Children as young as ten are being asked whether they are confused about their gender in a new survey distributed to schools by the National Health Service (NHS). Critics have called the question ‘intrusive.’
The survey, conducted by the Lancashire Care NHS Foundation Trust, usually monitors weight, height, and fitness. Now the form, which may have been sent to schools nation-wide, is asking children who have yet to attend high school whether they feel “comfortable in their gender.”
The form also asks children other rather adult questions, like whether their friends smoke cigarettes, “have your friends ever been drunk when you have been with them?” and “has anyone ever asked you to try drugs?”
It is unclear whether the new survey has been adopted across the United Kingdom.
The children are given the option of ticking a box to confirm which gender they identify with. Children can choose boy, girl, or other.

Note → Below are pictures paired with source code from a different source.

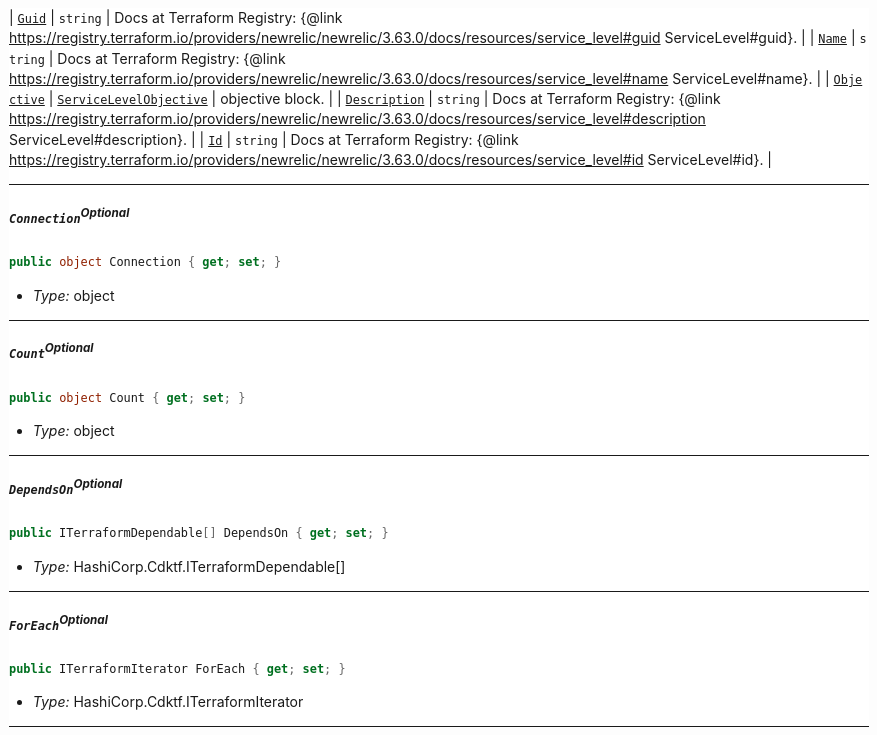 | <code><a href="#@cdktf/provider-newrelic.serviceLevel.ServiceLevelConfig.property.guid">Guid</a></code> | <code>string</code> | Docs at Terraform Registry: {@link https://registry.terraform.io/providers/newrelic/newrelic/3.63.0/docs/resources/service_level#guid ServiceLevel#guid}. |
| <code><a href="#@cdktf/provider-newrelic.serviceLevel.ServiceLevelConfig.property.name">Name</a></code> | <code>string</code> | Docs at Terraform Registry: {@link https://registry.terraform.io/providers/newrelic/newrelic/3.63.0/docs/resources/service_level#name ServiceLevel#name}. |
| <code><a href="#@cdktf/provider-newrelic.serviceLevel.ServiceLevelConfig.property.objective">Objective</a></code> | <code><a href="#@cdktf/provider-newrelic.serviceLevel.ServiceLevelObjective">ServiceLevelObjective</a></code> | objective block. |
| <code><a href="#@cdktf/provider-newrelic.serviceLevel.ServiceLevelConfig.property.description">Description</a></code> | <code>string</code> | Docs at Terraform Registry: {@link https://registry.terraform.io/providers/newrelic/newrelic/3.63.0/docs/resources/service_level#description ServiceLevel#description}. |
| <code><a href="#@cdktf/provider-newrelic.serviceLevel.ServiceLevelConfig.property.id">Id</a></code> | <code>string</code> | Docs at Terraform Registry: {@link https://registry.terraform.io/providers/newrelic/newrelic/3.63.0/docs/resources/service_level#id ServiceLevel#id}. |

---

##### `Connection`<sup>Optional</sup> <a name="Connection" id="@cdktf/provider-newrelic.serviceLevel.ServiceLevelConfig.property.connection"></a>

```csharp
public object Connection { get; set; }
```

- *Type:* object

---

##### `Count`<sup>Optional</sup> <a name="Count" id="@cdktf/provider-newrelic.serviceLevel.ServiceLevelConfig.property.count"></a>

```csharp
public object Count { get; set; }
```

- *Type:* object

---

##### `DependsOn`<sup>Optional</sup> <a name="DependsOn" id="@cdktf/provider-newrelic.serviceLevel.ServiceLevelConfig.property.dependsOn"></a>

```csharp
public ITerraformDependable[] DependsOn { get; set; }
```

- *Type:* HashiCorp.Cdktf.ITerraformDependable[]

---

##### `ForEach`<sup>Optional</sup> <a name="ForEach" id="@cdktf/provider-newrelic.serviceLevel.ServiceLevelConfig.property.forEach"></a>

```csharp
public ITerraformIterator ForEach { get; set; }
```

- *Type:* HashiCorp.Cdktf.ITerraformIterator

---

Currently children have to wait until the age of 18 to begin gender reassignment therapy.
According to the Telegraph, Parents have been told that the NHS survey helps healthcare workers and teachers develop “better ways to understand and support” children who may be having gender identity issues.

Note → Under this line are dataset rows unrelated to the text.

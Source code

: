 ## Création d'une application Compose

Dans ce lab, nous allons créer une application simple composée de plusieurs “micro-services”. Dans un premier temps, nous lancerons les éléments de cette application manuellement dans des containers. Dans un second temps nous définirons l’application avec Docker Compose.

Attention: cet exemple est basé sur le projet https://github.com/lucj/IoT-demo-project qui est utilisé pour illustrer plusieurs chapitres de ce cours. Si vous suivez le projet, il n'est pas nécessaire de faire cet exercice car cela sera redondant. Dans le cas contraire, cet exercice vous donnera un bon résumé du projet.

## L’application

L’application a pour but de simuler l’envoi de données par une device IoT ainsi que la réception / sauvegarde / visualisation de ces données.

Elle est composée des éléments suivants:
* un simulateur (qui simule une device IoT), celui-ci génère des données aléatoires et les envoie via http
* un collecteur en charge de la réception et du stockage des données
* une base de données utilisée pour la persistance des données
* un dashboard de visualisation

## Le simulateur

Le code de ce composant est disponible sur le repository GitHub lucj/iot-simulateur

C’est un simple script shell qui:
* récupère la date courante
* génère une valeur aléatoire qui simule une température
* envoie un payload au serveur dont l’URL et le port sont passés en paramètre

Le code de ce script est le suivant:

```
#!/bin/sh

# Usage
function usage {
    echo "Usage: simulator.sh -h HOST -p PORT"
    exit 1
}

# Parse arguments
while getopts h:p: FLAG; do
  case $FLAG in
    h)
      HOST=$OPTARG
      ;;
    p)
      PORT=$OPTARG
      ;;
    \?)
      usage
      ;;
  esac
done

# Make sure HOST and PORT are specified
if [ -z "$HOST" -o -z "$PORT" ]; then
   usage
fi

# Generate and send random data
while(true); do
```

It has not been confirmed whether children struggling with their gender will be approached by either the healthcare or education system based on their responses.
Leyland mum Lyndsey Simpson told the Telegraph she’d been in “a state” about the questionnaire when her 10-year-old daughter brought it home last week.

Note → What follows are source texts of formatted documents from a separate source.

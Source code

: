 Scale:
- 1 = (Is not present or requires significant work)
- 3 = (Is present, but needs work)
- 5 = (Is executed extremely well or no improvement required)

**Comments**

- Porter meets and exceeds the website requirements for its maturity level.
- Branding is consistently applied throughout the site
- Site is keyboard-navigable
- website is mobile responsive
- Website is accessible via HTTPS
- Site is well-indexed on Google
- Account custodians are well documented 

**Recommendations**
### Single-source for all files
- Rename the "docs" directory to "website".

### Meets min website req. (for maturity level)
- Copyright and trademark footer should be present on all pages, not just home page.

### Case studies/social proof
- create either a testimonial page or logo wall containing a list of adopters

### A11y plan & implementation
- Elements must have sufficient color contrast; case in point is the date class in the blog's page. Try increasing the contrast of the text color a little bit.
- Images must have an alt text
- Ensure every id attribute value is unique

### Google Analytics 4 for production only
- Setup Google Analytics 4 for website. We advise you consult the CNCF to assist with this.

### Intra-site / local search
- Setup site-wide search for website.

“I don’t want someone putting into my daughter’s head that she might not be happy with her own gender,” she said. “It’s one thing if they feel that way already, but if they don’t, then do you want them to be unhappy for their whole lives?”
“The headteacher had no idea what was in it, and when I told him his jaw dropped,” she added.
Simpson’s husband is a minister in the Diocese of Blackburn, and has raised the issue with the diocese.
Parents were given a week to opt-out and return the survey to schools with a signed letter, which the Simpson household promptly did.
Conservative MP Jacob Rees-Mogg called the survey “intrusive,” and encroaching on things that “are private matters in a family.”
“The problem with this approach is not just with the question but with the intrusive survey that invades people’s privacy and assumes the state has a role in a matter that actually belongs within the family,” he said. “These questions are not likely to be helpful. The child is too young – if they have these sorts of issues, the parents are the right ones to discuss it with, not a state survey.”